Students needing accommodations should inform the instructor. As required by the Americans with Disabilities Act (ADA), accommodations are provided to insure equal access for students with verified disabilities. To determine if you qualify or need assistance with an accommodation, please contact ACCESSIBILITY SUPPORT CENTER room 1073, upstairs in the library (Formerly DSPS), (831)479-6379 or (831) 479-6370. NONDISCRIMINATION and ACCESSIBILITY notice: The District is committed to equal opportunity in educational programs, employment, and all access to institutional programs and activities. The District, and each individual who represents the District, shall provide access to its services, classes, and institutional programs and activities. The District, and each individual who represents the District, shall provide access to its services, classes, and programs without regard to national origin, religion, age, gender, gender identify, gender expression, race, or ethnicity, color, medical, condition, genetic information, ancestry, exual orientation, marital status, physical or mental disability, pregnancy, or military and veteran status, or because he/she is perceived to have one or more of the foregoing characteristics, or based on association with a person or group with one or more of these actual or perceived characteristics.

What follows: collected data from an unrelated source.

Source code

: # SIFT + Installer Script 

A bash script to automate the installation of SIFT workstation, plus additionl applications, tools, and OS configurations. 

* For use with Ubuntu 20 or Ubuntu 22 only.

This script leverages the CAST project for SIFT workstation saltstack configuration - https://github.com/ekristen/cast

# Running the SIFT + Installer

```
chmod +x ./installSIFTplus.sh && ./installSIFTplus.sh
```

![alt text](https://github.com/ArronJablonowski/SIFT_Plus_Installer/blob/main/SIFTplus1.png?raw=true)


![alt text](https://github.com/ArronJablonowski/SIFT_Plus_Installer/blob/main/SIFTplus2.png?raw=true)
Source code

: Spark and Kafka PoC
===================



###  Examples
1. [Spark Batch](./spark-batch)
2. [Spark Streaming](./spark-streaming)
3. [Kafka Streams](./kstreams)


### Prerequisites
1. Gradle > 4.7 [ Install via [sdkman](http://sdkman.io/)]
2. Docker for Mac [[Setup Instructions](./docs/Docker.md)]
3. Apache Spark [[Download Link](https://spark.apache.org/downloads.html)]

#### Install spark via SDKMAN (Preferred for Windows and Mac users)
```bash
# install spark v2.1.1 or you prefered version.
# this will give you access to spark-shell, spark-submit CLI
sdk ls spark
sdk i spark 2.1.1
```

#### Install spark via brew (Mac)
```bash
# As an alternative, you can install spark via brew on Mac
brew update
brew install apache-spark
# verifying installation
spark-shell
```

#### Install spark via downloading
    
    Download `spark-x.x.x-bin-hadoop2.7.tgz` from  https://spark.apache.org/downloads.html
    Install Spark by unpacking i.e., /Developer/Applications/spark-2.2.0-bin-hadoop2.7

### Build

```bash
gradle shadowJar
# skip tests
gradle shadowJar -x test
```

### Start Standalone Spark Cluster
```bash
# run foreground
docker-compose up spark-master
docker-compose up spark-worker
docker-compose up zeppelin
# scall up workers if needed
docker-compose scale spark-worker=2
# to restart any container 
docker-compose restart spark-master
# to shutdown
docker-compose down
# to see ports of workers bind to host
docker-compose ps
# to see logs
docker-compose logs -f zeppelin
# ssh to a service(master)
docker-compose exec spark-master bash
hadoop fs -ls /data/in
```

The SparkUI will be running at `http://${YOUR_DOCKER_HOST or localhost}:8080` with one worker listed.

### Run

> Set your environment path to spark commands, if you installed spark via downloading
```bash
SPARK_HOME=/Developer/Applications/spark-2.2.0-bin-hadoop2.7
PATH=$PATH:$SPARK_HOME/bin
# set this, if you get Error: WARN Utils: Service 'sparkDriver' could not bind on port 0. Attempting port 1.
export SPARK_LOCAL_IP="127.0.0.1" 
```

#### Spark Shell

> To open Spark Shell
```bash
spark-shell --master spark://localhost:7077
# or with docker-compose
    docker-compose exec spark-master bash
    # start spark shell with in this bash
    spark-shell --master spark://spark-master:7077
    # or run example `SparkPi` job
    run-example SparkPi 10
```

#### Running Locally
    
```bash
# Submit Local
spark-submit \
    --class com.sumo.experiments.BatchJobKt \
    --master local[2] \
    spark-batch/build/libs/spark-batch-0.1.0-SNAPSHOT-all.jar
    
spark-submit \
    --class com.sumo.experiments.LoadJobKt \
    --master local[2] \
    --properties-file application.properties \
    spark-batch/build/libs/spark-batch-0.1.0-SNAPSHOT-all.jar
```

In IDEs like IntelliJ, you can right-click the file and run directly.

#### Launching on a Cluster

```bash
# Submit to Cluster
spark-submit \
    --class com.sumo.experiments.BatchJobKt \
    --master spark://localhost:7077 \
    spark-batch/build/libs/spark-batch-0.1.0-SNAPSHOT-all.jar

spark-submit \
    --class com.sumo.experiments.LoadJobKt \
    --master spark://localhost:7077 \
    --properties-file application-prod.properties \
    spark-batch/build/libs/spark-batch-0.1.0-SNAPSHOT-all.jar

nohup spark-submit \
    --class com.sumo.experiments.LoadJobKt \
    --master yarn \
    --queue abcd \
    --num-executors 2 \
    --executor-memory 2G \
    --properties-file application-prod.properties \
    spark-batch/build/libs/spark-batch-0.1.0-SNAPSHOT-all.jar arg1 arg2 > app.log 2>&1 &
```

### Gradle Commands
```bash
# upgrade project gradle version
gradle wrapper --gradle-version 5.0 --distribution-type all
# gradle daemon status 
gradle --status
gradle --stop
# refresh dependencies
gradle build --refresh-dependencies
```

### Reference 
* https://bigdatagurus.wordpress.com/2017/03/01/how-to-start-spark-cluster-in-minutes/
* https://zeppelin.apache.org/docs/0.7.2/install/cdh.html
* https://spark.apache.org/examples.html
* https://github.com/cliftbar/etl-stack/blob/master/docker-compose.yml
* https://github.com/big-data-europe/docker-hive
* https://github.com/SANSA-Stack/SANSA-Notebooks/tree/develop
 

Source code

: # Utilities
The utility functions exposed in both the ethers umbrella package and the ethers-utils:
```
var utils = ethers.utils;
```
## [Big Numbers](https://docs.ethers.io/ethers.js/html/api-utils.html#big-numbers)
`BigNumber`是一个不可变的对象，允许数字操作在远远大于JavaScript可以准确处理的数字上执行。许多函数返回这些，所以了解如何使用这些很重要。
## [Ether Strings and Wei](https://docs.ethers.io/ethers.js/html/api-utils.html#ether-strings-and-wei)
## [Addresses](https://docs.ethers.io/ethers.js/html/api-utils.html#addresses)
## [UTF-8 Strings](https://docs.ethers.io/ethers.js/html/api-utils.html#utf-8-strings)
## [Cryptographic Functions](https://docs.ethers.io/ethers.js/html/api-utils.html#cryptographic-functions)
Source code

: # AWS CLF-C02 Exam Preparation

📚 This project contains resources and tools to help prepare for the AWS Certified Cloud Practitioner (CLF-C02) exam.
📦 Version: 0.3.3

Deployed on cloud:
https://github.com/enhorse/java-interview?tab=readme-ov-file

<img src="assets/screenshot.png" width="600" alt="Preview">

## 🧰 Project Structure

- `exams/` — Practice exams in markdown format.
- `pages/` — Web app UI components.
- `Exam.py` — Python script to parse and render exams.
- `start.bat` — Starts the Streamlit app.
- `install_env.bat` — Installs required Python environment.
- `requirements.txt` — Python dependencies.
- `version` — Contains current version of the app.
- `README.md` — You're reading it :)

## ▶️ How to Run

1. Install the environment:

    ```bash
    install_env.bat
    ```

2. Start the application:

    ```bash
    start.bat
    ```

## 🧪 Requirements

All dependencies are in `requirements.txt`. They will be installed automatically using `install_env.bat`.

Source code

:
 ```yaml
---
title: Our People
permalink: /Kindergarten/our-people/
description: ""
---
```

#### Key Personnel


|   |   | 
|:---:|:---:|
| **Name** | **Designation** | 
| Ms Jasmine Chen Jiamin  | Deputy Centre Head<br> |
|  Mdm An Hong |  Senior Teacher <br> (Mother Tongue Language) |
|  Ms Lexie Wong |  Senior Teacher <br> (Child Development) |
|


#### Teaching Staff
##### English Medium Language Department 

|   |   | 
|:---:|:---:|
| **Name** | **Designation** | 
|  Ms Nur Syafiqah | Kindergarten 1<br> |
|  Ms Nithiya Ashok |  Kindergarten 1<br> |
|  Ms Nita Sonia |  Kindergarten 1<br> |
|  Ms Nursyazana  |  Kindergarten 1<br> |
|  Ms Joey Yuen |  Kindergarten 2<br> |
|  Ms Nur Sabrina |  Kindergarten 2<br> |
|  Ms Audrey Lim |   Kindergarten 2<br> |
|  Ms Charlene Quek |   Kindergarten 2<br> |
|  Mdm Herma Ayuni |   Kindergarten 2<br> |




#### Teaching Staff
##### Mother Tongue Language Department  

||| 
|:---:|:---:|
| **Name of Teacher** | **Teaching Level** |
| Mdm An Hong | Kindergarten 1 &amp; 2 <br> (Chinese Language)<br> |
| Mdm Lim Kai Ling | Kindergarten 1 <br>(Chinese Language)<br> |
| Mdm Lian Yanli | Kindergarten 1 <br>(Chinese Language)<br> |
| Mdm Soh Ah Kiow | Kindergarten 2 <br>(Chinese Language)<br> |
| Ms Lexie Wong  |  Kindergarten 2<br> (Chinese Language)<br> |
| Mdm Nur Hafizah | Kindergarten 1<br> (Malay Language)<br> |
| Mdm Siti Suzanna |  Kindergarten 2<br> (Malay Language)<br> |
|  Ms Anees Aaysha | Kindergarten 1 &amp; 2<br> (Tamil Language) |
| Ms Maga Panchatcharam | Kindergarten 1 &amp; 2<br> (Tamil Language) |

Here is a valuable list of Cabrillo policies and resources for you as students


The Official Student Learner Outcomes for Astro 4

1. Analyze claims for scientific accuracy and support: Rules of evidence, Occam's Razor, and principles of clear thinking.
2. Synthesize from the basic laws of physics the reasons why the stars and galaxies look the way they do.
3. Relate differing environment and initial conditions to account for the differences between the stars, and between different galaxies.